James Hanna - Hanna has no catches and I only remember him for whiffing a block against BYU at the goalline.  In his career, he has one catch for -1 yards against Texas A&M.  Nice.  He has good size but there's not remarkable about him.

Trent Ratteree - A walk on, but he has one catch this year.  Good for him.  He seems a bit undersized but he might be the guy who gives them some semblance of a pass catching TE.

This unit is in trouble.  Without Eldridge, they would look almost as useless as our tight ends did last year.

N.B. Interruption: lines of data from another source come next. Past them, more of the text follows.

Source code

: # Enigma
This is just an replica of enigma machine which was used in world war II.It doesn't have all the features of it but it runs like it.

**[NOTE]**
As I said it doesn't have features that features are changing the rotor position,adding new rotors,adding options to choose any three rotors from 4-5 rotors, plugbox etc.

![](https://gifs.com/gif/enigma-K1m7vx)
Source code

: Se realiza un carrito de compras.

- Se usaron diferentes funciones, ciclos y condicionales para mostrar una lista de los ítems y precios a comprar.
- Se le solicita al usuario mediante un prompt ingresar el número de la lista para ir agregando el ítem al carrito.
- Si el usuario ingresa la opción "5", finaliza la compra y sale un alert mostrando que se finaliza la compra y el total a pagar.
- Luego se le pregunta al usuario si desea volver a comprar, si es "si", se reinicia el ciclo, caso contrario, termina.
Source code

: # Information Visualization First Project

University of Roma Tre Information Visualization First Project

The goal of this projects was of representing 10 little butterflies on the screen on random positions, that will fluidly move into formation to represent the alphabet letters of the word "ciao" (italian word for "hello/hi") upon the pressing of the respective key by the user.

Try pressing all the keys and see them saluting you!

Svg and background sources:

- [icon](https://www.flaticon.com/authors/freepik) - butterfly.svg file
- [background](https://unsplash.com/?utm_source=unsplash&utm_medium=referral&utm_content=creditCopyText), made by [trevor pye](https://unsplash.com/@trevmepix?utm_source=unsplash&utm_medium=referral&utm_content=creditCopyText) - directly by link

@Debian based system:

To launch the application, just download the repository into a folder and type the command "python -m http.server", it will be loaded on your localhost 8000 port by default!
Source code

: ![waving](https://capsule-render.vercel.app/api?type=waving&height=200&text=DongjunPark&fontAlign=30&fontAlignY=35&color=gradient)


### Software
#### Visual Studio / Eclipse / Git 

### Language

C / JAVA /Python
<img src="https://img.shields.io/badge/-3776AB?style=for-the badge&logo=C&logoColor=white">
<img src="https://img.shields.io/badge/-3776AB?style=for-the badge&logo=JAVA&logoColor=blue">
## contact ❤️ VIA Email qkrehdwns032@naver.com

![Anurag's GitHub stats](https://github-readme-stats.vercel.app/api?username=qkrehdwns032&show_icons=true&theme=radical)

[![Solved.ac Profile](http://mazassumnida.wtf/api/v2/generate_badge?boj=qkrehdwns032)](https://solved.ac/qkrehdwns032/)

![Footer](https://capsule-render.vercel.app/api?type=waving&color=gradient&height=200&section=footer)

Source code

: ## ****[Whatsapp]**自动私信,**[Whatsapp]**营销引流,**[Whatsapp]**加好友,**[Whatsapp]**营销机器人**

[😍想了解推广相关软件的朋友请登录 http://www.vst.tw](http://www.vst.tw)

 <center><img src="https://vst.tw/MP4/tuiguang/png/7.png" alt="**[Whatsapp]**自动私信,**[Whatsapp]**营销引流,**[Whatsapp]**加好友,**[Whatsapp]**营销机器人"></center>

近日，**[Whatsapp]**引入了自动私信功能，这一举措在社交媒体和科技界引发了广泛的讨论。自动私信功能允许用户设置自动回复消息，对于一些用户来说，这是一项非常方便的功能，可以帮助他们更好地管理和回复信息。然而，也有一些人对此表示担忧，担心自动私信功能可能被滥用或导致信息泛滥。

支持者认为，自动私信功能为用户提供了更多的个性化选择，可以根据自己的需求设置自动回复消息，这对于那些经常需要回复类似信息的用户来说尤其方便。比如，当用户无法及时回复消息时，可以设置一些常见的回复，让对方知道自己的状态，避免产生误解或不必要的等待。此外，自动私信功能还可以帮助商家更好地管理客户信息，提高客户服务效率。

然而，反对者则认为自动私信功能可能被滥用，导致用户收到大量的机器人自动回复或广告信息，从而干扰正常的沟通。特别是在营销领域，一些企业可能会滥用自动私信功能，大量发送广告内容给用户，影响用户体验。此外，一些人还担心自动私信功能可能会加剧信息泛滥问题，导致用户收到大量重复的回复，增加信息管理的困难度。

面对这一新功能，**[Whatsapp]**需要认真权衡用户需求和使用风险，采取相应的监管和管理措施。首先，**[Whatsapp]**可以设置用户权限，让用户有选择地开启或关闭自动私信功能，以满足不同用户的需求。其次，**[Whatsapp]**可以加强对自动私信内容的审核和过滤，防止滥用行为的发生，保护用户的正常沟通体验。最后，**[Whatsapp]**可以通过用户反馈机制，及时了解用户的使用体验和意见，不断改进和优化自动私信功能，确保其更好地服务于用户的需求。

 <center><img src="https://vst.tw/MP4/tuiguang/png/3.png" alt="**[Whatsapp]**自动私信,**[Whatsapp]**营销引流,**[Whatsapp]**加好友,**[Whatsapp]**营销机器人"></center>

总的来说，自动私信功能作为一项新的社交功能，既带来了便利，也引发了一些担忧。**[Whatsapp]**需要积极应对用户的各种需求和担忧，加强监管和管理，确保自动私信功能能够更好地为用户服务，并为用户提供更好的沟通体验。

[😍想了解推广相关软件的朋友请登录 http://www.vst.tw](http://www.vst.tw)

Matt Clap was an All-Big 12 fullback and he is a tough blocker.  He had a stupid penalty against BYU and he has some nasty looking hair, but he helps the run game quite a bit.  He is not, however, very dangerous as a pass catcher or runner himself, except in scoring position where he caught three touchdown passes in 2008.

Missing More than Bradford

Add in their offensive line questions, and this offense does not look anywhere near as dangerous as last season.  Their lone bright spot right now are their running backs, where they have the luxury of having two dangerous runners and talented freshman behind them.  The receivers aren't scaring anyone and their tight ends can't stretch a defense.  Eldridge is a good blocker, but after him, I don't see good options at TE.  They need Gresham.  Desperately.

Jones is capable for a freshman, but as long as he starts Oklahoma is much more vulnerable.  While he is more mobile than Bradford, Bradford has more cool and more knowledge of how to get the ball out quickly.  Jones doesn't even have receivers who can bail him out except maybe Broyles.  Oklahoma is going to need to run the ball and run the ball a lot, and they have to hope that their O-line does just well enough to give their talented backs a chance.

Some are calling for a Tulsa upset, but I'd be very surprised if that happened.  Still, the schedule isn't overly friendly, and the last thing OU wants to do is to drop another game before they have to face Texas in Dallas.